Dev Das did not need to even watch.

As Matt McCarty swung driver at the par-5 18th hole, nursing a two-stroke lead at the Black Desert Championship, Das, his old college teammate and longtime caddie, just knew.

“I knew where it was going,” Das said. “I was looking at my buddy; I didn’t even see the shot. Matt can bang fairways.”

Everyone was talking about driving at the first PGA TOUR event in Utah in over 60 years amid stunning black lava crags and red-rock ledges. On a course where crooked tee shots could be fatal, success meant “keeping it between the rocks.”
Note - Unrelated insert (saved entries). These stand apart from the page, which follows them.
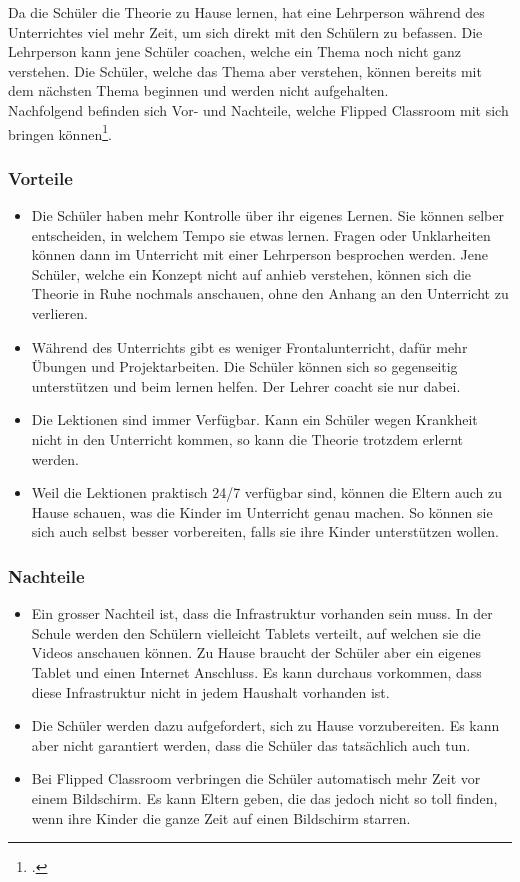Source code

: Da die Schüler die Theorie zu Hause lernen, hat eine Lehrperson während des Unterrichtes viel mehr Zeit, um sich direkt mit den Schülern zu befassen. Die Lehrperson kann jene Schüler coachen, welche ein Thema noch nicht ganz verstehen. Die Schüler, welche das Thema aber verstehen, können bereits mit dem nächsten Thema beginnen und werden nicht aufgehalten. \\

Nachfolgend befinden sich Vor- und Nachteile, welche Flipped Classroom mit sich bringen können\footcite{flipped_classroom_pro_con}.

\subsubsection*{Vorteile}
\begin{itemize}
	\item Die Schüler haben mehr Kontrolle über ihr eigenes Lernen. Sie können selber entscheiden, in welchem Tempo sie etwas lernen. Fragen oder Unklarheiten können dann im Unterricht mit einer Lehrperson besprochen werden. Jene Schüler, welche ein Konzept nicht auf anhieb verstehen, können sich die Theorie in Ruhe nochmals anschauen, ohne den Anhang an den Unterricht zu verlieren.
	\item Während des Unterrichts gibt es weniger Frontalunterricht, dafür mehr Übungen und Projektarbeiten. Die Schüler können sich so gegenseitig unterstützen und beim lernen helfen. Der Lehrer coacht sie nur dabei.
	\item Die Lektionen sind immer Verfügbar. Kann ein Schüler wegen Krankheit nicht in den Unterricht kommen, so kann die Theorie trotzdem erlernt werden. 
	\item Weil die Lektionen praktisch 24/7 verfügbar sind, können die Eltern auch zu Hause schauen, was die Kinder im Unterricht genau machen. So können sie sich auch selbst besser vorbereiten, falls sie ihre Kinder unterstützen wollen. 
\end{itemize}

\subsubsection*{Nachteile}
\begin{itemize}
	\item Ein grosser Nachteil ist, dass die Infrastruktur vorhanden sein muss. In der Schule werden den Schülern vielleicht Tablets verteilt, auf welchen sie die Videos anschauen können. Zu Hause braucht der Schüler aber ein eigenes Tablet und einen Internet Anschluss. Es kann durchaus vorkommen, dass diese Infrastruktur nicht in jedem Haushalt vorhanden ist.
	\item Die Schüler werden dazu aufgefordert, sich zu Hause vorzubereiten. Es kann aber nicht garantiert werden, dass die Schüler das tatsächlich auch tun.
	\item Bei Flipped Classroom verbringen die Schüler automatisch mehr Zeit vor einem Bildschirm. Es kann Eltern geben, die das jedoch nicht so toll finden, wenn ihre Kinder die ganze Zeit auf einen Bildschirm starren.
\end{itemize}

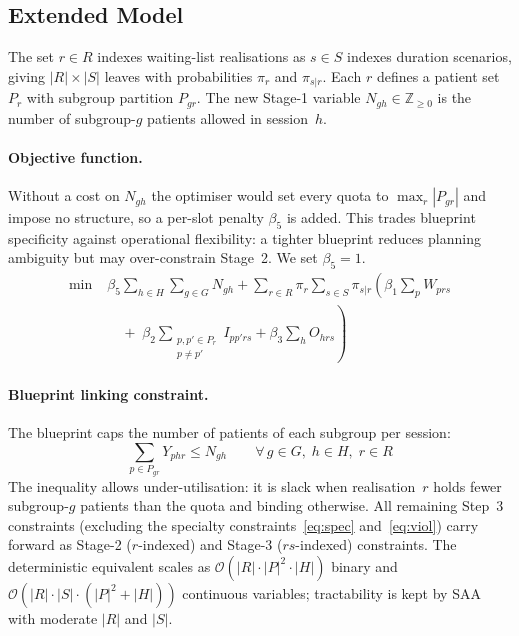 \subsection{Extended Model}
\label{sec:extended_model}
The set $r \in R$ indexes waiting-list realisations as $s \in S$ indexes duration
scenarios, giving $|R| \times |S|$ leaves with probabilities $\pi_r$ and
$\pi_{s|r}$. Each $r$ defines a patient set $P_r$ with subgroup partition
$P_{gr}$. The new Stage-1 variable $N_{gh} \in \mathbb{Z}_{\geq 0}$ is the number
of subgroup-$g$ patients allowed in session~$h$.

\paragraph{Objective function.}
Without a cost on $N_{gh}$ the optimiser would set every quota to
$\max_r |P_{gr}|$ and impose no structure, so a per-slot penalty $\beta_5$ is
added. This trades blueprint specificity against operational flexibility: a
tighter blueprint reduces planning ambiguity but may over-constrain Stage~2. We
set $\beta_5 = 1$. 
\begin{align}
  \min \; & \beta_5 \sum_{h \in H} \sum_{g \in G} N_{gh}
    + \sum_{r \in R} \pi_r \sum_{s \in S} \pi_{s|r} \left(
        \beta_1 \sum_{p} W_{prs} \right. \nonumber \\
  & \left. \quad
      + \; \beta_2 \sum_{\substack{p,p' \in P_r\\p \neq p'}} I_{pp'rs}
      + \beta_3 \sum_{h} O_{hrs}
    \right) \label{eq:three_stage_obj}
\end{align}

\paragraph{Blueprint linking constraint.}
The blueprint caps the number of patients of each subgroup per session:
\begin{equation}
  \sum_{p \in P_{gr}} Y_{phr} \leq N_{gh}
  \qquad \forall\, g \in G,\; h \in H,\; r \in R
  \label{eq:blueprint_link}
\end{equation}
The inequality allows under-utilisation: it is slack when realisation~$r$ holds
fewer subgroup-$g$ patients than the quota and binding otherwise. All remaining
Step~3 constraints (excluding the specialty
constraints~\eqref{eq:spec} and~\eqref{eq:viol}) carry forward as Stage-2
($r$-indexed) and Stage-3 ($rs$-indexed) constraints. The deterministic
equivalent scales as $\mathcal{O}(|R| \cdot |P|^2 \cdot |H|)$ binary and
$\mathcal{O}(|R| \cdot |S| \cdot (|P|^2 + |H|))$ continuous variables;
tractability is kept by SAA with moderate $|R|$ and $|S|$.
Not surprisingly, the best drivers rose to the top.

McCarty, who won three times on the Korn Ferry Tour over the summer to earn a promotion to the PGA TOUR, shot a final-round 67 to win the Black Desert by three over Stephan Jaeger (68) and four over Kevin Streelman (69) and Lucas Glover (62)

By winning in just his third PGA TOUR start, McCarty, 26, equaled the feat of Russell Henley, Seve Ballesteros, and Bob Gilder. Only Garrick Higgo (second) and Jim Benepe (first) won faster. The winner also booked spots in The Sentry, the Masters and PGA Championship, and, more immediately, played his way into next week’s Shriners Children’s Open.

How did this happen? In short, good driving, but McCarty had to work at it. He ranked second on the Korn Ferry Tour in driving accuracy (72.67) in 2022, and while splitting fairways was helpful, he knew it wasn’t enough. He had to get longer.

“My first year on Korn Ferry it was somewhat of a disadvantage like how far I was hitting it,” he said, “so I made that a big focus the last couple years. I just was kind of a late bloomer, so just filling out a little bit more, eating more. Started there.

“Working out,” he continued. “Started using the Stack System year and a half ago, so speed training. But just putting more of an emphasis on it. I wanted to do it in a way where I feel like I wasn’t losing accuracy and didn’t want to change my swing.”

McCarty’s mother, Deanna, who along with his girlfriend, Madi, and agent, Jana Smoley, drove up from Arizona to surprise him in the final round, called him “a really late-bloomer. He’s 6-1 now. He wasn’t even 5 feet in the eighth grade.” (Madi didn’t want to jinx anything, so the three hid in the clubhouse until McCarty got to the 15th hole and looked like a safe bet to win.)

Often the littlest guy in his other sports – baseball, football, and basketball – McCarty soon gave them up for exclusively golf. He had been playing soon after he could walk, and when the family moved to Scottsdale, Arizona, at age 10, he began to adapt his game to the intricacies of desert golf. (Learning to hit fairways, for one.) That familiarity, he said, helped him here. So did the fact that on Sunday the players who made the biggest moves, Glover and Matti Schmid (solo fifth), each of whom shot 62, were too far back at the start of the day to seriously threaten him.

In the broader sense, though, McCarty won because he had the courage to take a hard look at his biggest deficiency – his lack of length – and address it.

Fittingly, it was a tee shot that told the story of the tournament, McCarty’s 310-yard, left-to-right tracer with a 3-wood that cozied up to 3 1/2 feet from the pin at the drivable, par-4 14th hole. After starting the day with a two-shot lead but seeing it cut to one with a nervous-looking bogey two holes before, McCarty rolled in the eagle putt.

Golf’s hottest new young player was three ahead with four holes to play and cruised from there.

Oddly, McCarty, who won only once at Santa Clara University, has now won four times in his last 10 starts on the PGA TOUR (two) and Korn Ferry Tour (eight).

“Matt has continued to treat this more as a profession over the last two or three years,” said Andrew Larkin, the men’s golf coach at Santa Clara, where McCarty was an all-West Coast Conference performer. “He’s looking at the way he trains, eats, sleeps; the stats. Match that with the skill set that he has, and he’s shown he has what it takes to compete at that level.”

McCarty became the first player to win three times on the Korn Ferry Tour and then on the PGA TOUR in the same season since Jason Gore in 2005.

In so doing, McCarty further blurred the line between the two tours.

“I guess it’s kind of when it rains it pours right now for me,” he said. “This week I kind of told myself if I can win out there on the Korn Ferry you can win out here.”

After a good-but-not-great college career and a ho-hum start to his pro career, late bloomer McCarty, it seems, can win anywhere. Considering his next stop is Vegas, you’d like to be him.